Writing scripts for movies, television, industrial videos, commercials, and web video all share one critical element required for success – you need to tell a good story. That means you have to know who your script will appeal to and why, before you write it.

Unless you are planning an unscripted video (this format still requires considerable preparation) the first step in the creation of an online video is the script. The script is the ‘what’ – it is the foundation for the entire video production process. Regardless of whether you plan to develop your script internally or hire a video production company to assist you, here are six tips to help make the production process a little bit easier:

Video Length You should have a good idea of how long you want the completed video(s) to be before you start. Are you creating a 2 minute corporate overview, a 4 minute detailed product demo, or 6 minute video case study. Online, shorter is better. Consider 150 words a minute as a general guide. {Try reading out loud for a minute at a comfortable pace and see how many words you get through.} Time guidelines will help you determine how long your script should be.
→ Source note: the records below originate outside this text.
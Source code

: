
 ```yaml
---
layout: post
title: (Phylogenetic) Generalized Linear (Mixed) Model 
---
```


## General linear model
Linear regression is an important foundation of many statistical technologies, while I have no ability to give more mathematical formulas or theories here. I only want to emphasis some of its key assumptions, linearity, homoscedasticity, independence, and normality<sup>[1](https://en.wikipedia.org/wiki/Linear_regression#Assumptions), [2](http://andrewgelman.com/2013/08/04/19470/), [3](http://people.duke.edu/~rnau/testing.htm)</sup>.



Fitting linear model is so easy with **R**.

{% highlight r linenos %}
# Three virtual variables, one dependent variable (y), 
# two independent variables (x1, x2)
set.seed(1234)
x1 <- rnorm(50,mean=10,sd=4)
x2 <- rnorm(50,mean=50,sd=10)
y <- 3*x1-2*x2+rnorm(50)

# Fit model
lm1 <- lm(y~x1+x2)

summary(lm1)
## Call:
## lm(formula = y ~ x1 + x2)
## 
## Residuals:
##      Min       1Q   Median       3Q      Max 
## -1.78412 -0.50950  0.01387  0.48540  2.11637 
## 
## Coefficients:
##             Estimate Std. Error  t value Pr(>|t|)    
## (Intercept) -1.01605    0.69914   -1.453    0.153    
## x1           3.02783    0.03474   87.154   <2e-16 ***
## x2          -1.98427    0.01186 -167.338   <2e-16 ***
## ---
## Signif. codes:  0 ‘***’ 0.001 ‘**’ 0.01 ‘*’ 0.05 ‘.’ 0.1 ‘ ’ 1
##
If you are shooting for 3 minutes and your script is 1000 words you need to start cutting.

Approvals  Depending on your internal structure (and your aversion to risk) you may need to get internal approval on your video script. The script stage is the best place to get approvals and make changes. Don’t wait until the shoot to make your decisions or worse, after the shoot during the post-production stage. Script changes here are either expensive or impossible. One thing to be aware of during the script approval stage is script bloat. Everyone will have something they want included and the path of least resistance is often to just include everything. That could result in a longer and inferior final product. Having a target length helps limit this problem.

Structure of the script Try to break the script down into smaller pieces. If it is longer than 4 or 5 minutes you may want to break the video up into two or three discreet pieces that the viewer can choose to navigate between. (It’s better to offer the viewer a choice other than just to leave your video.) If the script is short you should still break it down into smaller discreet pieces. This gives you more flexibility at the edit stage and also makes the production (filming) process much easier.
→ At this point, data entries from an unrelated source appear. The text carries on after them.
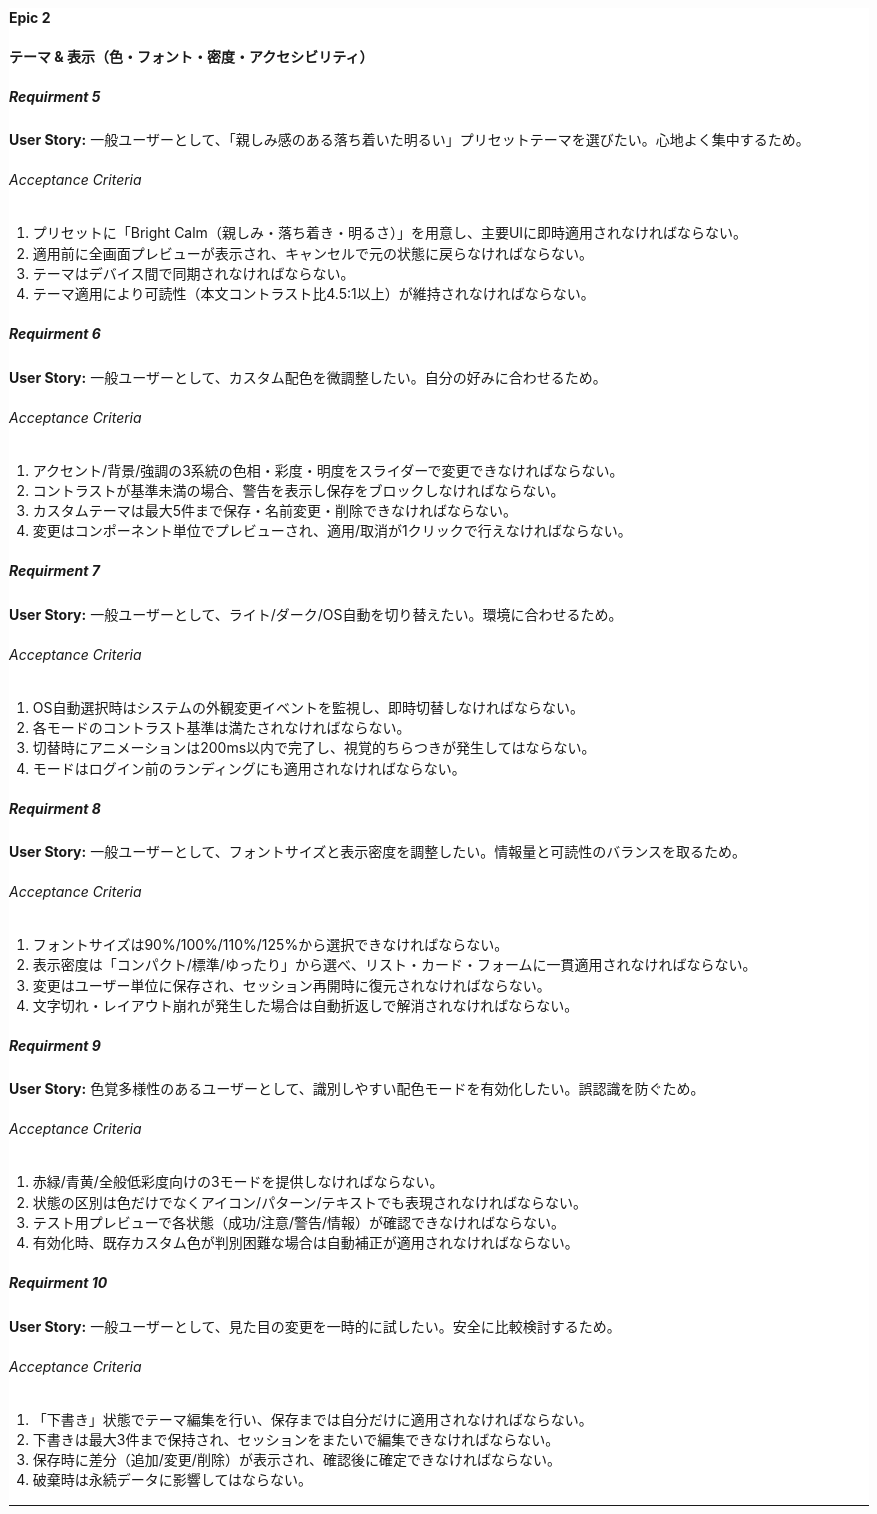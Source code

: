 #### Epic 2
**テーマ & 表示（色・フォント・密度・アクセシビリティ）**

##### Requirment 5
**User Story:** 一般ユーザーとして、「親しみ感のある落ち着いた明るい」プリセットテーマを選びたい。心地よく集中するため。

###### Acceptance Criteria
1. プリセットに「Bright Calm（親しみ・落ち着き・明るさ）」を用意し、主要UIに即時適用されなければならない。
2. 適用前に全画面プレビューが表示され、キャンセルで元の状態に戻らなければならない。
3. テーマはデバイス間で同期されなければならない。
4. テーマ適用により可読性（本文コントラスト比4.5:1以上）が維持されなければならない。

##### Requirment 6
**User Story:** 一般ユーザーとして、カスタム配色を微調整したい。自分の好みに合わせるため。

###### Acceptance Criteria
1. アクセント/背景/強調の3系統の色相・彩度・明度をスライダーで変更できなければならない。
2. コントラストが基準未満の場合、警告を表示し保存をブロックしなければならない。
3. カスタムテーマは最大5件まで保存・名前変更・削除できなければならない。
4. 変更はコンポーネント単位でプレビューされ、適用/取消が1クリックで行えなければならない。

##### Requirment 7
**User Story:** 一般ユーザーとして、ライト/ダーク/OS自動を切り替えたい。環境に合わせるため。

###### Acceptance Criteria
1. OS自動選択時はシステムの外観変更イベントを監視し、即時切替しなければならない。
2. 各モードのコントラスト基準は満たされなければならない。
3. 切替時にアニメーションは200ms以内で完了し、視覚的ちらつきが発生してはならない。
4. モードはログイン前のランディングにも適用されなければならない。

##### Requirment 8
**User Story:** 一般ユーザーとして、フォントサイズと表示密度を調整したい。情報量と可読性のバランスを取るため。

###### Acceptance Criteria
1. フォントサイズは90%/100%/110%/125%から選択できなければならない。
2. 表示密度は「コンパクト/標準/ゆったり」から選べ、リスト・カード・フォームに一貫適用されなければならない。
3. 変更はユーザー単位に保存され、セッション再開時に復元されなければならない。
4. 文字切れ・レイアウト崩れが発生した場合は自動折返しで解消されなければならない。

##### Requirment 9
**User Story:** 色覚多様性のあるユーザーとして、識別しやすい配色モードを有効化したい。誤認識を防ぐため。

###### Acceptance Criteria
1. 赤緑/青黄/全般低彩度向けの3モードを提供しなければならない。
2. 状態の区別は色だけでなくアイコン/パターン/テキストでも表現されなければならない。
3. テスト用プレビューで各状態（成功/注意/警告/情報）が確認できなければならない。
4. 有効化時、既存カスタム色が判別困難な場合は自動補正が適用されなければならない。

##### Requirment 10
**User Story:** 一般ユーザーとして、見た目の変更を一時的に試したい。安全に比較検討するため。

###### Acceptance Criteria
1. 「下書き」状態でテーマ編集を行い、保存までは自分だけに適用されなければならない。
2. 下書きは最大3件まで保持され、セッションをまたいで編集できなければならない。
3. 保存時に差分（追加/変更/削除）が表示され、確認後に確定できなければならない。
4. 破棄時は永続データに影響してはならない。

---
Teleprompter If your video includes a script you should consider renting a teleprompter and operator. It will save you hours of production time and might just save the whole shoot.
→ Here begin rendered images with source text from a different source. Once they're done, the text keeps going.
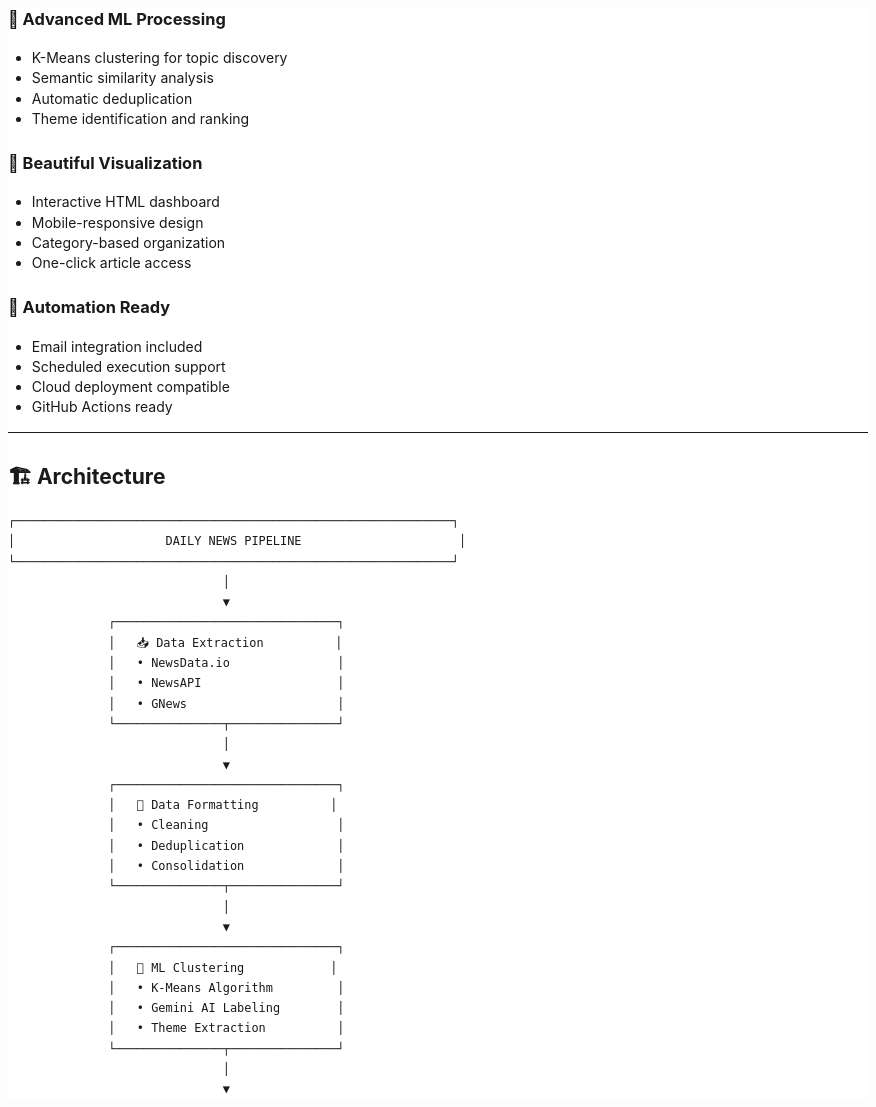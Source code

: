 ### 🧠 Advanced ML Processing
- K-Means clustering for topic discovery
- Semantic similarity analysis
- Automatic deduplication
- Theme identification and ranking

</td>
</tr>
<tr>
<td width="50%">

### 📱 Beautiful Visualization
- Interactive HTML dashboard
- Mobile-responsive design
- Category-based organization
- One-click article access

</td>
<td width="50%">

### 🚀 Automation Ready
- Email integration included
- Scheduled execution support
- Cloud deployment compatible
- GitHub Actions ready

</td>
</tr>
</table>

---

## 🏗️ Architecture

```
┌─────────────────────────────────────────────────────────────┐
│                     DAILY NEWS PIPELINE                      │
└─────────────────────────────────────────────────────────────┘
                              │
                              ▼
              ┌───────────────────────────────┐
              │   📥 Data Extraction          │
              │   • NewsData.io               │
              │   • NewsAPI                   │
              │   • GNews                     │
              └───────────────┬───────────────┘
                              │
                              ▼
              ┌───────────────────────────────┐
              │   🧹 Data Formatting          │
              │   • Cleaning                  │
              │   • Deduplication             │
              │   • Consolidation             │
              └───────────────┬───────────────┘
                              │
                              ▼
              ┌───────────────────────────────┐
              │   🤖 ML Clustering            │
              │   • K-Means Algorithm         │
              │   • Gemini AI Labeling        │
              │   • Theme Extraction          │
              └───────────────┬───────────────┘
                              │
                              ▼
```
Onscreen elements Even if you are not going to the effort of creating a proper storyboard for your video you should at least map out the onscreen elements and actions that are planned to accompany the narration. Is there onscreen text to support the script? Are there cut-aways to screen shots, B-roll or other onscreen graphics required? Getting this all down (and approved) in script format first will save you a lot of time and money.

Script Dry Run Before you bring the film crew in, schedule a dry run. You can’t think of everything. Your location, the software you were going to demo, the presenter, the flow or pace of the presentation… something is not going to work the way you thought it would. Better to catch it before the crew arrives.